▸ Records supplied:

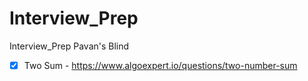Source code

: # Interview_Prep

Interview_Prep Pavan's Blind

- [x] Two Sum - https://www.algoexpert.io/questions/two-number-sum

<!-- [ ] Placeholder - -->
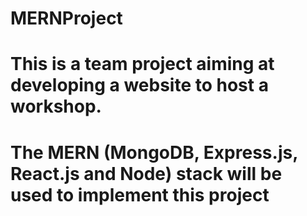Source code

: # MERNProject
  # This is a team project aiming at developing a website to host a workshop.
  # The MERN (MongoDB, Express.js, React.js and Node) stack will be used to implement this project
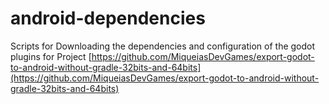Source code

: # android-dependencies
Scripts for Downloading the dependencies and configuration of the godot plugins
for Project [https://github.com/MiqueiasDevGames/export-godot-to-android-without-gradle-32bits-and-64bits](https://github.com/MiqueiasDevGames/export-godot-to-android-without-gradle-32bits-and-64bits)
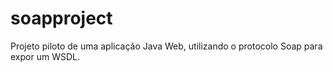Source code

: # soapproject
Projeto piloto de uma aplicação Java Web, utilizando o protocolo Soap para expor um WSDL.
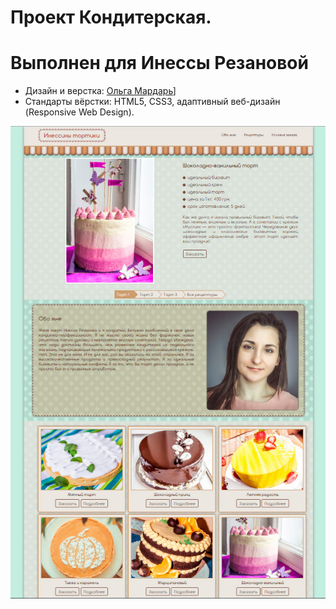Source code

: # Проект Кондитерская.
# Выполнен для Инессы Резановой

* Дизайн и верстка: [Ольга Мардарь](https://htmlacademy.ru/profile/id144410)]
* Стандарты вёрстки: HTML5, CSS3, адаптивный веб-дизайн (Responsive Web Design).



<img width="769" alt="" src="https://github.com/mardarolya/confectionery-/blob/master/img/front.jpg">
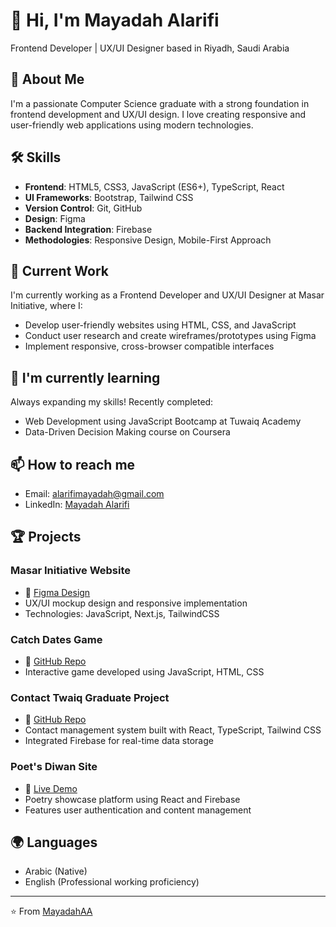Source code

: # 👋 Hi, I'm Mayadah Alarifi

Frontend Developer | UX/UI Designer based in Riyadh, Saudi Arabia

## 🚀 About Me
I'm a passionate Computer Science graduate with a strong foundation in frontend development and UX/UI design. I love creating responsive and user-friendly web applications using modern technologies.

## 🛠 Skills
- **Frontend**: HTML5, CSS3, JavaScript (ES6+), TypeScript, React
- **UI Frameworks**: Bootstrap, Tailwind CSS
- **Version Control**: Git, GitHub
- **Design**: Figma
- **Backend Integration**: Firebase
- **Methodologies**: Responsive Design, Mobile-First Approach

## 🔭 Current Work
I'm currently working as a Frontend Developer and UX/UI Designer at Masar Initiative, where I:
- Develop user-friendly websites using HTML, CSS, and JavaScript
- Conduct user research and create wireframes/prototypes using Figma
- Implement responsive, cross-browser compatible interfaces

## 🌱 I'm currently learning
Always expanding my skills! Recently completed:
- Web Development using JavaScript Bootcamp at Tuwaiq Academy
- Data-Driven Decision Making course on Coursera

## 📫 How to reach me
- Email: alarifimayadah@gmail.com
- LinkedIn: [Mayadah Alarifi](https://www.linkedin.com/in/Mayadah-Alarifi)

## 🏆 Projects

### Masar Initiative Website
- 🔗 [Figma Design](https://shorturl.at/f5hN5)
- UX/UI mockup design and responsive implementation
- Technologies: JavaScript, Next.js, TailwindCSS

### Catch Dates Game
- 🔗 [GitHub Repo](https://shorturl.at/3NjVp)
- Interactive game developed using JavaScript, HTML, CSS

### Contact Twaiq Graduate Project
- 🔗 [GitHub Repo](https://shorturl.at/7br9K)
- Contact management system built with React, TypeScript, Tailwind CSS
- Integrated Firebase for real-time data storage

### Poet's Diwan Site
- 🔗 [Live Demo](https://aalarifi.com/)
- Poetry showcase platform using React and Firebase
- Features user authentication and content management

## 🌍 Languages
- Arabic (Native)
- English (Professional working proficiency)

---

⭐️ From [MayadahAA](https://github.com/MayadahAA)
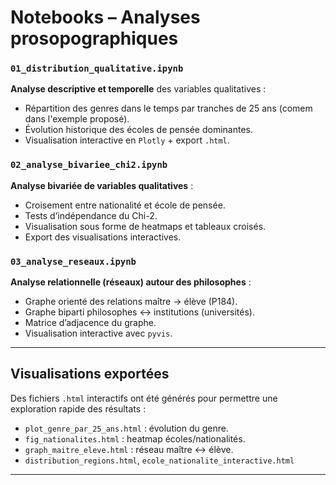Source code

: # Notebooks – Analyses prosopographiques

### `01_distribution_qualitative.ipynb`
**Analyse descriptive et temporelle** des variables qualitatives :
- Répartition des genres dans le temps par tranches de 25 ans (comem dans l'exemple proposé).
- Évolution historique des écoles de pensée dominantes.
- Visualisation interactive en `Plotly` + export `.html`.

### `02_analyse_bivariee_chi2.ipynb`
**Analyse bivariée de variables qualitatives** :
- Croisement entre nationalité et école de pensée.
- Tests d’indépendance du Chi-2.
- Visualisation sous forme de heatmaps et tableaux croisés.
- Export des visualisations interactives.

### `03_analyse_reseaux.ipynb`
**Analyse relationnelle (réseaux) autour des philosophes** :
- Graphe orienté des relations maître → élève (P184).
- Graphe biparti philosophes ↔ institutions (universités).
- Matrice d’adjacence du graphe.
- Visualisation interactive avec `pyvis`.

---

## Visualisations exportées

Des fichiers `.html` interactifs ont été générés pour permettre une exploration rapide des résultats :
- `plot_genre_par_25_ans.html` : évolution du genre.
- `fig_nationalites.html` : heatmap écoles/nationalités.
- `graph_maitre_eleve.html` : réseau maître ↔ élève.
- `distribution_regions.html`, `ecole_nationalite_interactive.html`

---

▸ The task: Print exactly, and only, the lines of the material above that run from the one containing "- Graphe orienté" through its last line.

▸ Output below:
- Graphe orienté des relations maître → élève (P184).
- Graphe biparti philosophes ↔ institutions (universités).
- Matrice d’adjacence du graphe.
- Visualisation interactive avec `pyvis`.

---

## Visualisations exportées

Des fichiers `.html` interactifs ont été générés pour permettre une exploration rapide des résultats :
- `plot_genre_par_25_ans.html` : évolution du genre.
- `fig_nationalites.html` : heatmap écoles/nationalités.
- `graph_maitre_eleve.html` : réseau maître ↔ élève.
- `distribution_regions.html`, `ecole_nationalite_interactive.html`

---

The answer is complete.